The opinion of the court was delivered by: HAHN

This is an action for the recovery of income tax claimed to have been unlawfully assessed and collected by the defendant. Recovery is sought for the fiscal years ending April 30, 1919, and April 30, 1920, in the amount of $25,480.48. The sole reason advanced for such recovery in the evidence is that the commissioner unlawfully reduced the salaries voted to the officers of the plaintiff company by its directors for said years.

The view I am compelled to take of the case makes it necessary to consider only one of the defenses of the government. It is urged that the court had no jurisdiction herein because the plaintiff for the years mentioned requested and received special consideration by the Commissioner of Internal Revenue under the Revenue Act of 1918, §§ 327 and 328, 40 Stat. 1057, 1093. The same contention was made prior to a trial upon the merits, but at that time I overruled the government's contention without prejudice, because the very able brief of plaintiff's counsel left me in great doubt as to the validity of the government's position.

 A careful examination of the exhibits bearing upon this question has led me to the conclusion that the authorities hereinafter cited, especially those of our own Circuit Court of Appeals, are binding upon me and require me to dismiss the plaintiff's action. *fn1" I will not analyze the authorities which I think require me to dismiss the petition except in a few brief references hereinafter to be made. The cases dealing with the question are as follows:

 Under Revenue Act of 1917, § 210, 40 Stat. 307 -- United States v. Factors & Finance Corp., 288 U.S. 89, 94, 95, 53 S. Ct. 287, 77 L. Ed. 633; Joseph Joseph & Bros. Co. v. United States, 71 F.2d 389 (C.C.A.6).

 Under Revenue Act of 1918, §§ 327, 328 -- United States v. Henry Prentiss & Co., 288 U.S. 73, 53 S. Ct. 283, 77 L. Ed. 626; Heiner v. Diamond Alkali Co., 288 U.S. 502, 53 S. Ct. 413, 77 L. Ed. 921; Bemis Bros. Bag Co. v. United States, 289 U.S. 28, 53 S. Ct. 454, 77 L. Ed. 1011; Cleveland Automobile Club v. United States, 70 F.2d 365 (C.C.A. 6); McKeever v. Eaton (D.C.Conn, Thomas J.) 6 F.Supp. 697; Michigan Iron & Land Co. v. United States (Ct.Cl.) 10 F.Supp. 563, 570, 571.

 It may be said at the outset that though there has been no regulation or ruling upon the subject, it has been the practice generally in the Bureau of Internal Revenue to require taxpayers who apply for special assessment under sections 327 and 328 first to acquiesce in the computation of the tax as made without special assessment upon the ordinary statutory basis, and such a determination is perhaps necessarily a condition precedent to a correct computation of the tax under the special assessment provisions.

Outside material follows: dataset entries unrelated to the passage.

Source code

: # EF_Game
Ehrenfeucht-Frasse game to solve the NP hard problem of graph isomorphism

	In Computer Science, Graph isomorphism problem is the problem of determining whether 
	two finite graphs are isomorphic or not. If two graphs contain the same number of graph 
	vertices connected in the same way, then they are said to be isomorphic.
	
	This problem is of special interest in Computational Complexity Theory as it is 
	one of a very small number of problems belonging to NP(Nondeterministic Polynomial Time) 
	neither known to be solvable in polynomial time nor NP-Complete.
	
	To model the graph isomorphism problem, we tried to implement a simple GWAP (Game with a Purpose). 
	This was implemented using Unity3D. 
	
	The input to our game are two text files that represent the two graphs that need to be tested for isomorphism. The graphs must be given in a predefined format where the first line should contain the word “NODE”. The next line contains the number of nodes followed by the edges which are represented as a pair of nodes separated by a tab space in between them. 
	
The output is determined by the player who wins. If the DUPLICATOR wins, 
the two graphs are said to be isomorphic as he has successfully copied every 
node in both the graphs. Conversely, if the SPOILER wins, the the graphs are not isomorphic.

 Considering a few of the exhibits which seem to have a direct bearing upon the proposition under consideration, Exhibit D is a thirty-day letter dated July 2, 1925. Exhibit E, dated July 29, 1925, is a letter of protest by the taxpayer, as follows:

 "We protest the assessment of $17,904.28 for the fiscal year ended April 30, 1919, and $85,611.26 for the fiscal year ended April 30, 1920, for the reason it is believed that there are such abnormalities in the invested capital as would warrant the assessment of the excess profits taxes under the provisions of sections 327 and 328 of the Revenue Act of 1918, and it is therefore requested that the case be forwarded to the Special Assessment Section and we be given ten days additional time in which to file a formal protest setting forth in detail the abnormalities referred to above."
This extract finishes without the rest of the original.